There are a few good examples of this, some of which almost seem counter-intuitive. The 1977 Copy Machine Study is a great example. In this study, people waiting in line to make copies asked the person in front of them if they could cut in, and gave a variety of reasons why. Even silly reasons, such as “Excuse me, I have 5 pages. May I use the xerox machine, because I have to make copies?” caused the vast majority of people to allow them to cut in.
Another common example of this is the idea of “Commander’s Intent”. As summarized in the Harvard Business Review:
Commander’s Intent is the definition and description of what a successful operation will yield. Good Commander’s Intent allows employees and teams to adapt the plan using improvisation, initiative, and adaptation to reach the original plan objectives.

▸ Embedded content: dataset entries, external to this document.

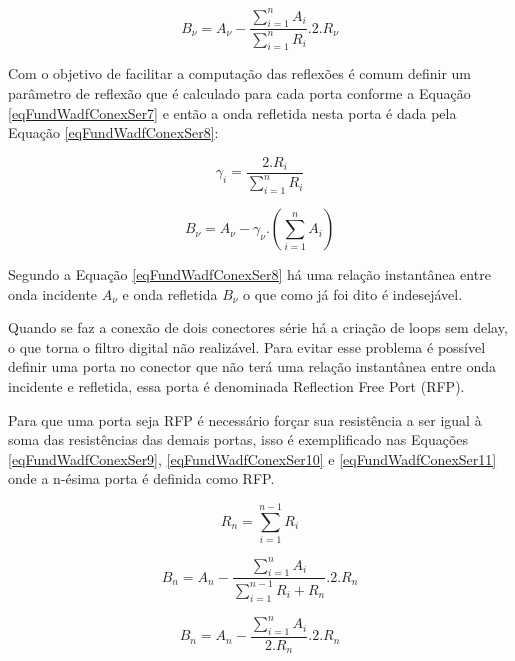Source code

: 	\begin{equation}
		\label{eqFundWdfConexSer6}
		B_{\nu} = A_{\nu} -\frac{\sum_{i=1}^{n} A_i}{\sum_{i=1}^{n} R_i}.2.R_{\nu} 
	\end{equation}
	
	Com o objetivo de facilitar a computação das reflexões é comum definir um parâmetro de reflexão que é calculado para cada porta conforme a Equação \ref{eqFundWadfConexSer7} e então a onda refletida nesta porta é dada pela Equação \ref{eqFundWadfConexSer8}:
	
	\begin{equation}
		\label{eqFundWadfConexSer7}
		\gamma_i = \frac{2.R_i}{\sum_{i=1}^{n} R_i}
	\end{equation}
	
	\begin{equation}
		\label{eqFundWadfConexSer8}
		B_{\nu} = A_{\nu} -\gamma_{\nu}.(\sum_{i=1}^{n} A_i)
	\end{equation}
	
	
	Segundo a Equação \ref{eqFundWadfConexSer8} há uma relação instantânea entre onda incidente $A_{\nu}$ e onda refletida $B_{\nu}$ o que como já foi dito é indesejável. 
	
	Quando se faz a conexão de dois conectores série há a criação de loops sem delay, o que torna o filtro digital não realizável. Para evitar esse problema é possível definir uma porta no conector que não terá uma relação instantânea entre onda incidente e refletida, essa porta é denominada Reflection Free Port (RFP).
	
	Para que uma porta seja RFP é necessário forçar sua resistência a ser igual à soma das resistências das demais portas, isso é exemplificado nas Equações \ref{eqFundWadfConexSer9}, \ref{eqFundWadfConexSer10} e \ref{eqFundWadfConexSer11} onde a n-ésima porta é definida como RFP.
	
	\begin{equation}
		\label{eqFundWadfConexSer12}
		R_n = \sum_{i=1}^{n-1} R_i
	\end{equation}  
	
	\begin{equation}
		\label{eqFundWadfConexSer9}
		B_n = A_n -\frac{\sum_{i=1}^{n} A_i}{\sum_{i=1}^{n-1} R_i+R_n}.2.R_n 
	\end{equation}  
	
	\begin{equation}
		\label{eqFundWadfConexSer10}
		B_n = A_n -\frac{\sum_{i=1}^{n} A_i}{2.R_n}.2.R_n 
	\end{equation}
	
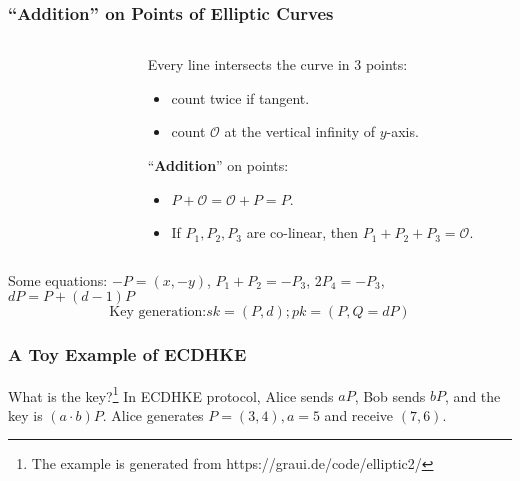 \begin{frame}\frametitle{``Addition'' on Points of Elliptic Curves}
\begin{columns}
\begin{column}{5cm}
\begin{figure}
\begin{center}

\end{center}
\end{figure}
\end{column}
\begin{column}{5cm}
Every line intersects the curve in 3 points:
\begin{itemize}
\item count twice if tangent.
\item count $\mathcal{O}$ at the vertical infinity of $y$-axis.
\end{itemize}
``\textbf{Addition}'' on points:
\begin{itemize}
\item $P+\mathcal{O} = \mathcal{O} + P = P$.
\item If $P_1, P_2, P_3$ are co-linear, then $P_1 + P_2 + P_3 = \mathcal{O}$.
\end{itemize}
\end{column}
\end{columns}
Some equations: \newline
$-P=(x,-y)$, $P_1 + P_2 = -P_3$, $2P_4=-P_3$, $dP = P + (d-1)P$
\[\text{Key generation:} sk = (P,d); pk = (P,Q=dP)\]
\end{frame}
\begin{frame}\frametitle{A Toy Example of ECDHKE}
\begin{exampleblock}{What is the key?\footnote{The example is generated from https://graui.de/code/elliptic2/}}
In ECDHKE protocol, Alice sends $aP$, Bob sends $bP$, and the key is $(a\cdot b)P$. Alice generates $P=(3,4), a=5$ and receive $(7,6)$.
\end{exampleblock}
\begin{figure}
\begin{center}

\end{center}
\end{figure}
\end{frame}
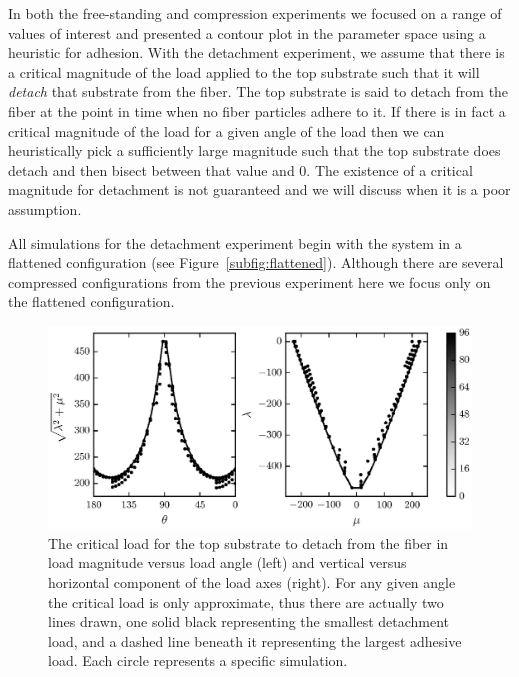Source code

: In both the free-standing and compression experiments we focused on a range of values of interest and presented a contour plot in the parameter space using a heuristic for adhesion. With the detachment experiment,  we assume that there is a critical magnitude of the load applied to the top substrate such that it will \textit{detach} that substrate from the fiber. The top substrate is said to detach from the fiber at the point in time when no fiber particles adhere to it. If there is in fact a critical magnitude of the load for a given angle of the load then we can heuristically pick a sufficiently large magnitude such that the top substrate does detach and then bisect between that value and $0$. The existence of a critical magnitude for detachment is not guaranteed and we will discuss when it is a poor assumption.

All simulations for the detachment experiment begin with the system in a flattened configuration (see Figure~\ref{subfig:flattened}). Although there are several compressed configurations from the previous experiment here we focus only on the flattened configuration.
   
   \begin{figure}[t]
      \begin{center}
         \includegraphics{./fig/ch3/pull/ref/grid.eps}
      \end{center}      
      \caption{The critical load for the top substrate to detach from the fiber in load magnitude versus load angle (left) and vertical versus horizontal component of the load axes (right). For any given angle the critical load is only approximate, thus there are actually two lines drawn, one solid black representing the smallest detachment load, and a dashed line beneath it representing the largest adhesive load. Each circle represents a specific simulation.
      \label{fig:pull:ref}}
   \end{figure}

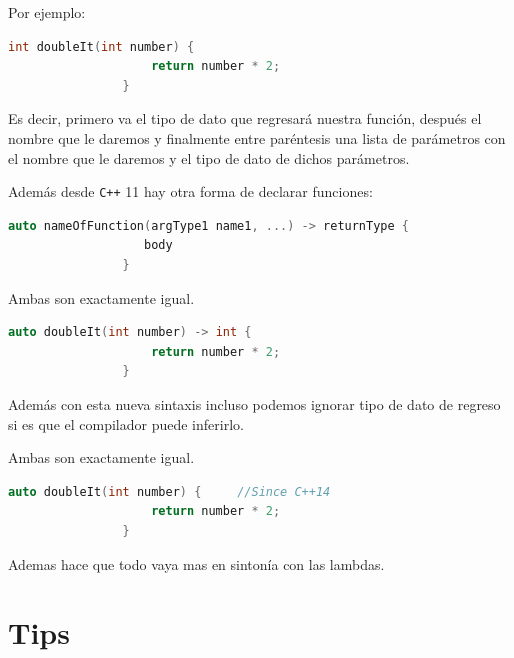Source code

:\documentclass[12pt, fleqn]{report}                             %
\theoremstyle{break}                                            %
\newcommand{\textCode}[1]  { \texttt{#1} }                      %
\newcommand{\Cpp}{\ignorespaces\textCode{C++}}                  %
\begin{document}
            Por ejemplo:
            \begin{lstlisting}[language=C++, gobble=16]
                int doubleIt(int number) {
                    return number * 2;
                }
            \end{lstlisting}

            Es decir, primero va el tipo de dato que regresará nuestra función, después el nombre que le
            daremos y finalmente entre paréntesis una lista de parámetros con el nombre que le daremos y el
            tipo de dato de dichos parámetros.

            Además desde \Cpp 11 hay otra forma de declarar funciones:
            \begin{lstlisting}[language=C++, gobble=16]
                auto nameOfFunction(argType1 name1, ...) -> returnType {
                   body
                }
            \end{lstlisting}

            Ambas son exactamente igual.
            \begin{lstlisting}[language=C++, gobble=16]
                auto doubleIt(int number) -> int {
                    return number * 2;
                }
            \end{lstlisting}

            Además con esta nueva sintaxis incluso podemos ignorar tipo de dato de regreso si es que el
            compilador puede inferirlo.

            Ambas son exactamente igual.
            \begin{lstlisting}[language=C++, gobble=16]
                auto doubleIt(int number) {     //Since C++14
                    return number * 2;
                }
            \end{lstlisting}

            Ademas hace que todo vaya mas en sintonía con las lambdas.

            \clearpage
            \section{Tips}
\end{document}
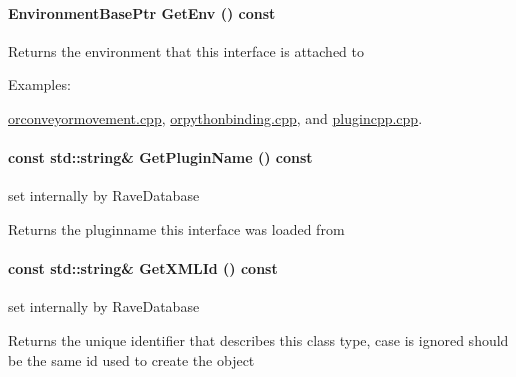 \hypertarget{classOpenRAVE_1_1InterfaceBase_a847c7f827694fd3db16f20b5669e1743}{
\paragraph[{GetEnv}]{\setlength{\rightskip}{0pt plus 5cm}EnvironmentBasePtr GetEnv () const}\hfill}
\label{classOpenRAVE_1_1InterfaceBase_a847c7f827694fd3db16f20b5669e1743}
\begin{DoxyReturn}{Returns}
the environment that this interface is attached to 
\end{DoxyReturn}
\begin{Desc}
\item[Examples: ]\par
\hyperlink{orconveyormovement_8cpp-example}{orconveyormovement.cpp}, \hyperlink{orpythonbinding_8cpp-example}{orpythonbinding.cpp}, and \hyperlink{plugincpp_8cpp-example}{plugincpp.cpp}.\end{Desc}
\hypertarget{classOpenRAVE_1_1InterfaceBase_a909d5f1a5ae6d3fbb73b69c26b3e6bb4}{
\paragraph[{GetPluginName}]{\setlength{\rightskip}{0pt plus 5cm}const std::string\& GetPluginName () const}\hfill}
\label{classOpenRAVE_1_1InterfaceBase_a909d5f1a5ae6d3fbb73b69c26b3e6bb4}
set internally by RaveDatabase \begin{DoxyReturn}{Returns}
the pluginname this interface was loaded from 
\end{DoxyReturn}
\hypertarget{classOpenRAVE_1_1InterfaceBase_a23e085422cc13cf058b9f9558a7d9de6}{
\paragraph[{GetXMLId}]{\setlength{\rightskip}{0pt plus 5cm}const std::string\& GetXMLId () const}\hfill}
\label{classOpenRAVE_1_1InterfaceBase_a23e085422cc13cf058b9f9558a7d9de6}
set internally by RaveDatabase \begin{DoxyReturn}{Returns}
the unique identifier that describes this class type, case is ignored should be the same id used to create the object 
\end{DoxyReturn}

Helping people to understand the “why” of a task is important for motivation, but can also help tactically. If people know why a certain task needs to be done, they’re more able to find unique solutions to the problem rather than just plowing ahead even if the initial plan doesn’t seem to be working.
Fortunately, this is a pretty easy concept to start using. The next time you give direction to someone, spend a few extra seconds to explain why. The difference between “the client needs that graphic by Thursday” and “the client needs that graphic by Thursday because they’re meeting with investors” only takes a few seconds to say, but can make a big difference in how things get done.